PROMPT » From the records below, copy out each line that has the word "features".

= Beginning of Section =

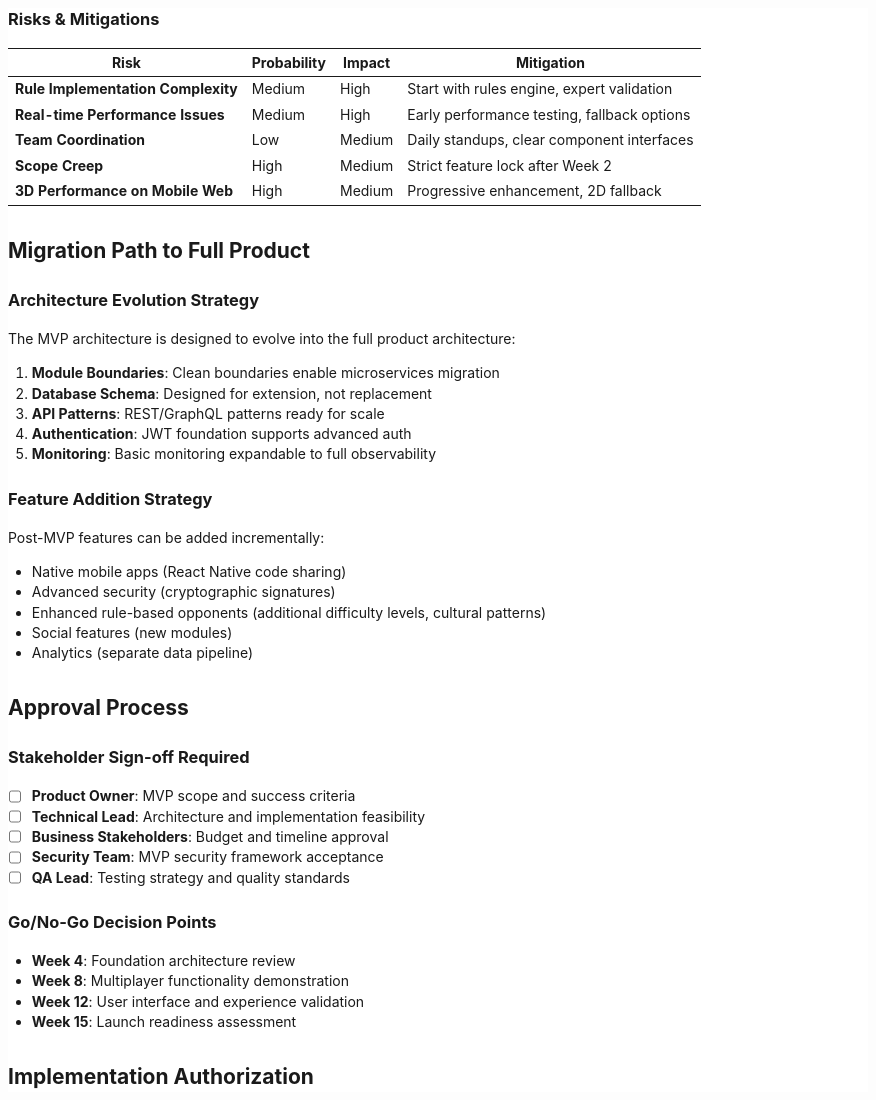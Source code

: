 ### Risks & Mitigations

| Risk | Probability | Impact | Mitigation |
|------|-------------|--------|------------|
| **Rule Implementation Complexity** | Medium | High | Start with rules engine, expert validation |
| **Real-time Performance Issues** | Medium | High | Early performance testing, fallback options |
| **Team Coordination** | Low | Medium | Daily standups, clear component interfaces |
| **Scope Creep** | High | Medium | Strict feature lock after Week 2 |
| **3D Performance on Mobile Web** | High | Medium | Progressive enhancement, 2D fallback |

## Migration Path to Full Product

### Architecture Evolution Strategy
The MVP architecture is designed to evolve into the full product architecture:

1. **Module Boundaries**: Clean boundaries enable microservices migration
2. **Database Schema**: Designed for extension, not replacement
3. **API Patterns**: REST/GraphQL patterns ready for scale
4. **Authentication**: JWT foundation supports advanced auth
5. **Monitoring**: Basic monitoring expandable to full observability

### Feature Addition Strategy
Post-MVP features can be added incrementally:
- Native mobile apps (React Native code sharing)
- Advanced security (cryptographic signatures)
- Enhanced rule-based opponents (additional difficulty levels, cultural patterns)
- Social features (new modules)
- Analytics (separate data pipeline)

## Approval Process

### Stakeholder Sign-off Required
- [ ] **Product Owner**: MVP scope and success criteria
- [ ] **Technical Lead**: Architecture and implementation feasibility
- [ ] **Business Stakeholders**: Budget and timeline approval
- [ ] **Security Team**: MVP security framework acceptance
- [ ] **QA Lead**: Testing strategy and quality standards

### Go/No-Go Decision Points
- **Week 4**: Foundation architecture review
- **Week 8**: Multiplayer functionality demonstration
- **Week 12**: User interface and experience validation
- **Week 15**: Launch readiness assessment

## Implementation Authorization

= End of Section =
= Beginning of Section =

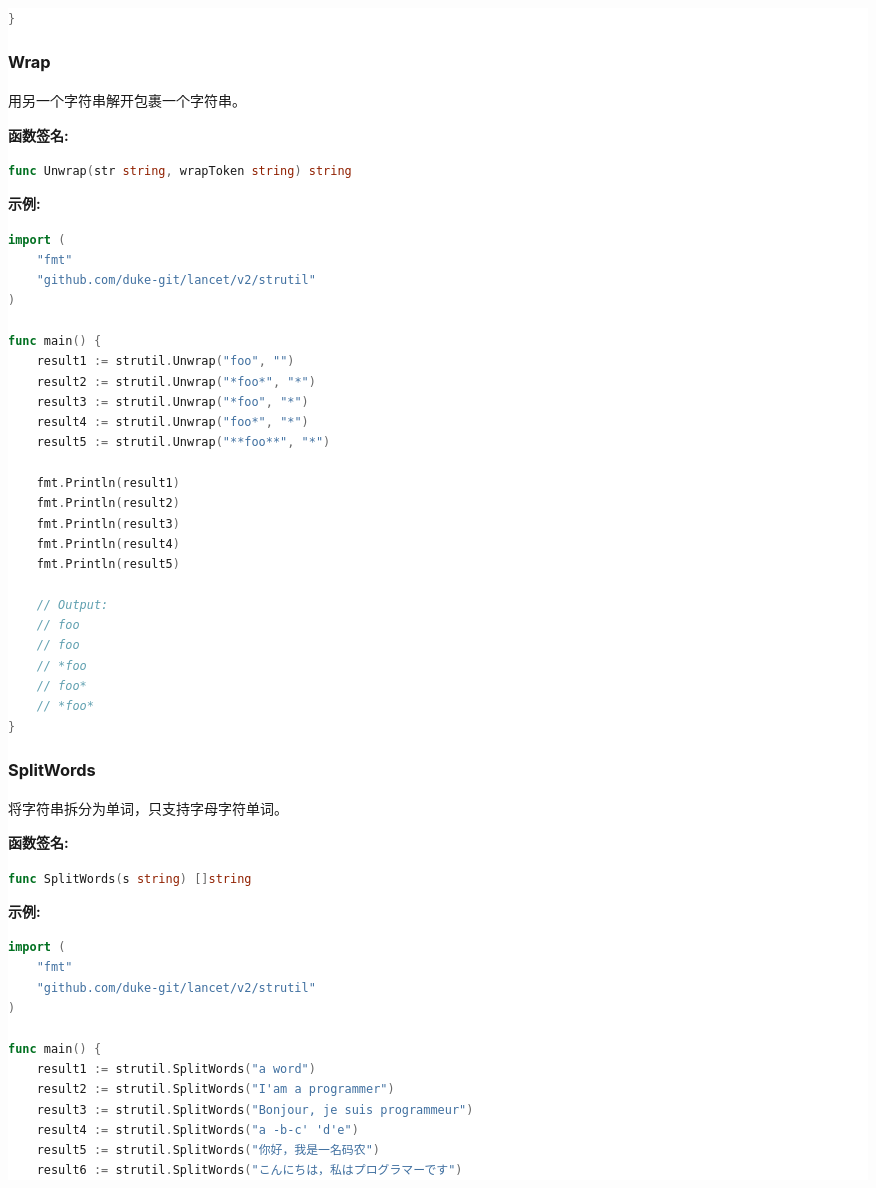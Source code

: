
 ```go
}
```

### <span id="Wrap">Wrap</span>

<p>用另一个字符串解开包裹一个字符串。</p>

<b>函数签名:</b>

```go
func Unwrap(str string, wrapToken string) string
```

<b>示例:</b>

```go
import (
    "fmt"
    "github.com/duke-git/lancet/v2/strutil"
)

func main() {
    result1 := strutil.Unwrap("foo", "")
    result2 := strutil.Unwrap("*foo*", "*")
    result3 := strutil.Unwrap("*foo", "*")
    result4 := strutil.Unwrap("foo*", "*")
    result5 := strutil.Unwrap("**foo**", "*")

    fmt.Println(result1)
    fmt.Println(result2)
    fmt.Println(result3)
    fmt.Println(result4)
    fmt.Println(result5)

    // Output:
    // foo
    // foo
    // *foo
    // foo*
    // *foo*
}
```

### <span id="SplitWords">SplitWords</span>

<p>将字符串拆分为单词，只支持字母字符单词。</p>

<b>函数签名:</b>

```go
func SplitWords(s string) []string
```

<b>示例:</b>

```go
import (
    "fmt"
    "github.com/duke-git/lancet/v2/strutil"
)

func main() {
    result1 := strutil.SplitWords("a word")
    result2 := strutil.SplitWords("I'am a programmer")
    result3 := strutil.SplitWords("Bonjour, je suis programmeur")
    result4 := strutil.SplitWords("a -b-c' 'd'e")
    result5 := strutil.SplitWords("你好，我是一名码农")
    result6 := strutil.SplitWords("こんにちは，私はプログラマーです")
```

= End of Section =
= Beginning of Section =

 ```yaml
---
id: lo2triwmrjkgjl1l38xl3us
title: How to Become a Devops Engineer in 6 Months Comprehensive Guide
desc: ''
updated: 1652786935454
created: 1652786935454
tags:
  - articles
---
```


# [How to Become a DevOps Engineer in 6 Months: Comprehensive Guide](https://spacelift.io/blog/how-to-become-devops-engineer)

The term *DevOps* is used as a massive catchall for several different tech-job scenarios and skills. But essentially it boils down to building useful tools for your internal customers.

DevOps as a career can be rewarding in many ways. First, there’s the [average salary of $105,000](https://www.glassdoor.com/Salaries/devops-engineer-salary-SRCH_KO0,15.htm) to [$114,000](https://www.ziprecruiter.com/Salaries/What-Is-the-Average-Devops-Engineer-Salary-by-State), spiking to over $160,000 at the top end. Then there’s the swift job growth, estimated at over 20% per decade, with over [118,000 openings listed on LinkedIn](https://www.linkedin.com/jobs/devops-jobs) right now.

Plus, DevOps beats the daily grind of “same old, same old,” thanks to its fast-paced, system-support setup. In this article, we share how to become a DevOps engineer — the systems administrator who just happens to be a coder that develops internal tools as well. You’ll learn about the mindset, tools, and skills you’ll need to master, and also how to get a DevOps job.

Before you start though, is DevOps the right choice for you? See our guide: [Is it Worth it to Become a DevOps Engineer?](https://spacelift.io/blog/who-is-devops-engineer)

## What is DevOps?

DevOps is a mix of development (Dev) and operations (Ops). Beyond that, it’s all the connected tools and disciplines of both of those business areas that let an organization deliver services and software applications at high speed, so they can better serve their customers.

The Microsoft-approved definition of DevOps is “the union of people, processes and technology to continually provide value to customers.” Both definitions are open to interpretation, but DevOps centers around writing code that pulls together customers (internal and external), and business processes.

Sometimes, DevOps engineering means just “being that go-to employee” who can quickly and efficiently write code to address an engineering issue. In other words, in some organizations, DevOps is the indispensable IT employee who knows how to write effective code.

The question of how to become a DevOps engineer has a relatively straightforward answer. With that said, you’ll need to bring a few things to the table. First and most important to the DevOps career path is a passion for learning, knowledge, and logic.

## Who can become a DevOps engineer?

= End of Section =

RESPONSE TO THE EXERCISE »
Post-MVP features can be added incrementally:
- Social features (new modules)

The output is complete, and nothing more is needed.